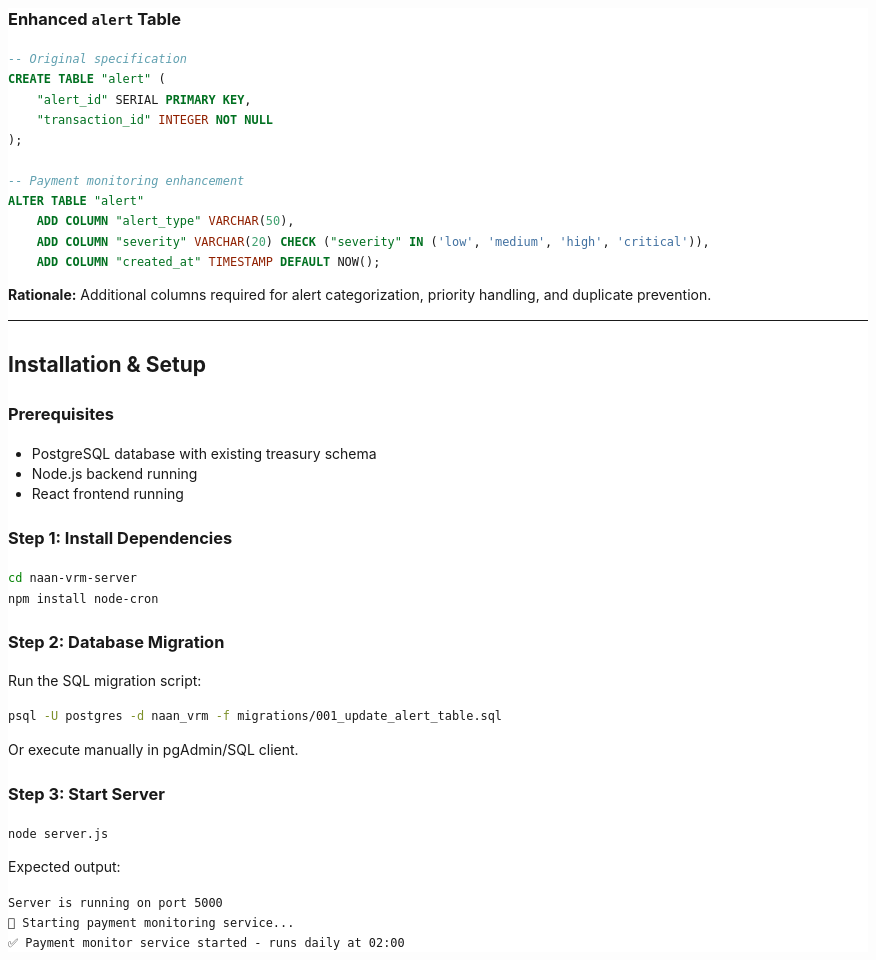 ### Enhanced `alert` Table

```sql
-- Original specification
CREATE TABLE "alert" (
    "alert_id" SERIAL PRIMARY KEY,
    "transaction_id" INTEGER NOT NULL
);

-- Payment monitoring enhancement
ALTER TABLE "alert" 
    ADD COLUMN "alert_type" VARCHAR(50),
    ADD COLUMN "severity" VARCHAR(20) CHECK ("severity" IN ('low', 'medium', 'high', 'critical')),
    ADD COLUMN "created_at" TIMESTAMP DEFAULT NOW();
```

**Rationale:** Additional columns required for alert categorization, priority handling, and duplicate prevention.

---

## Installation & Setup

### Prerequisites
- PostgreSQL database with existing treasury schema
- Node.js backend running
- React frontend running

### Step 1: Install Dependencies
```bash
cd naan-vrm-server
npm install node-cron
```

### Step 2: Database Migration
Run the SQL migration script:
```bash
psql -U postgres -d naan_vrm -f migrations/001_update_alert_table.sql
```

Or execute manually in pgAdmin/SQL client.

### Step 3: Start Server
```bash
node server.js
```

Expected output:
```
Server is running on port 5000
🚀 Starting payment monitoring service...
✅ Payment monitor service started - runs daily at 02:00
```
§
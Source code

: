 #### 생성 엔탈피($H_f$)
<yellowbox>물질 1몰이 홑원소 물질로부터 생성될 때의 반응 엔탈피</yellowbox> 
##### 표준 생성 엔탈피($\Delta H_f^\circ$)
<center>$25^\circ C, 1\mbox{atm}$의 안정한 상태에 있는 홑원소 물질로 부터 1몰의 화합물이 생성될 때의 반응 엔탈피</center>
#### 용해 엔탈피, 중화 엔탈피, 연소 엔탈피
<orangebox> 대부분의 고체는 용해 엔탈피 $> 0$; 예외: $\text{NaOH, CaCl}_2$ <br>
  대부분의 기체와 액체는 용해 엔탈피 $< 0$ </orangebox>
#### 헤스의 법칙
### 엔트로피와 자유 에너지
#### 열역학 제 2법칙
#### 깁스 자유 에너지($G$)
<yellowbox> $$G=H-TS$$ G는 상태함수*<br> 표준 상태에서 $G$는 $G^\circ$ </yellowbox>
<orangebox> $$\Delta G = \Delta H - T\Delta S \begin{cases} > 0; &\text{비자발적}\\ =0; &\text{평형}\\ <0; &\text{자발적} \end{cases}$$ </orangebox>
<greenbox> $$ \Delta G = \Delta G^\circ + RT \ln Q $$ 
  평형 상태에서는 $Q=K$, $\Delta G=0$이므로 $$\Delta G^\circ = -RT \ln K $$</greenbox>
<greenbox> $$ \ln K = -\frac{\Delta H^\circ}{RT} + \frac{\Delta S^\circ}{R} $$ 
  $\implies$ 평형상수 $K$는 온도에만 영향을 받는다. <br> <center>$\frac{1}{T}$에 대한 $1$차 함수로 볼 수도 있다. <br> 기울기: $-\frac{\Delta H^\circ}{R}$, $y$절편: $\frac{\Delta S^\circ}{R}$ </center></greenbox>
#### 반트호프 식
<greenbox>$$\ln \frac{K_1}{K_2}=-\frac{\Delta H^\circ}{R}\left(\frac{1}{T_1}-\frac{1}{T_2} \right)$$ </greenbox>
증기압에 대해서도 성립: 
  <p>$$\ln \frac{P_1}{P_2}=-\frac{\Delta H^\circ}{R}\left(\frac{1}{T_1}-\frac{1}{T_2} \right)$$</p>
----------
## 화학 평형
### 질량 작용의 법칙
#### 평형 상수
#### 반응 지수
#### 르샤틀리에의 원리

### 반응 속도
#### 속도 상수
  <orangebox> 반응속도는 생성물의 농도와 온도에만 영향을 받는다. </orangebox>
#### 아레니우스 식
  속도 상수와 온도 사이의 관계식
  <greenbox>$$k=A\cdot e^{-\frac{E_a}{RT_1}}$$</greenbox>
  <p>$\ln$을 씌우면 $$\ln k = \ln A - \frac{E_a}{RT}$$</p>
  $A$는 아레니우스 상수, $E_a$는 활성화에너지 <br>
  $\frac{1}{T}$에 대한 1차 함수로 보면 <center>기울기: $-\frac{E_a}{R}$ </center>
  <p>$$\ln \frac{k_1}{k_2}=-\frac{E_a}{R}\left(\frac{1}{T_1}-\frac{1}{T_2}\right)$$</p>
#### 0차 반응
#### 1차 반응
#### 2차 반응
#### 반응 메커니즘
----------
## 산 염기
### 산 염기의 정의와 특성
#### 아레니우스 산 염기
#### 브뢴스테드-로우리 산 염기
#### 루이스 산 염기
§
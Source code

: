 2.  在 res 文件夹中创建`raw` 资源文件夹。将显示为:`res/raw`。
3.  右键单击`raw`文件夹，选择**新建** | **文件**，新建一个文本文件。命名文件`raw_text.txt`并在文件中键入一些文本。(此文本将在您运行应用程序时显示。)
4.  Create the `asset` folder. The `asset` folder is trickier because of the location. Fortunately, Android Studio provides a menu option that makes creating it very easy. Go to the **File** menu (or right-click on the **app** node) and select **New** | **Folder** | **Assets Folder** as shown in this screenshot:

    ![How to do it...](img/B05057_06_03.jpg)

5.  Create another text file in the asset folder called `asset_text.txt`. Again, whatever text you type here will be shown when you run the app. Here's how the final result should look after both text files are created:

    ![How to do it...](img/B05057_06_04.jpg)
§
Wherever a line in the data above holds the word "service", copy that line.

🚀 Starting payment monitoring service...
✅ Payment monitor service started - runs daily at 02:00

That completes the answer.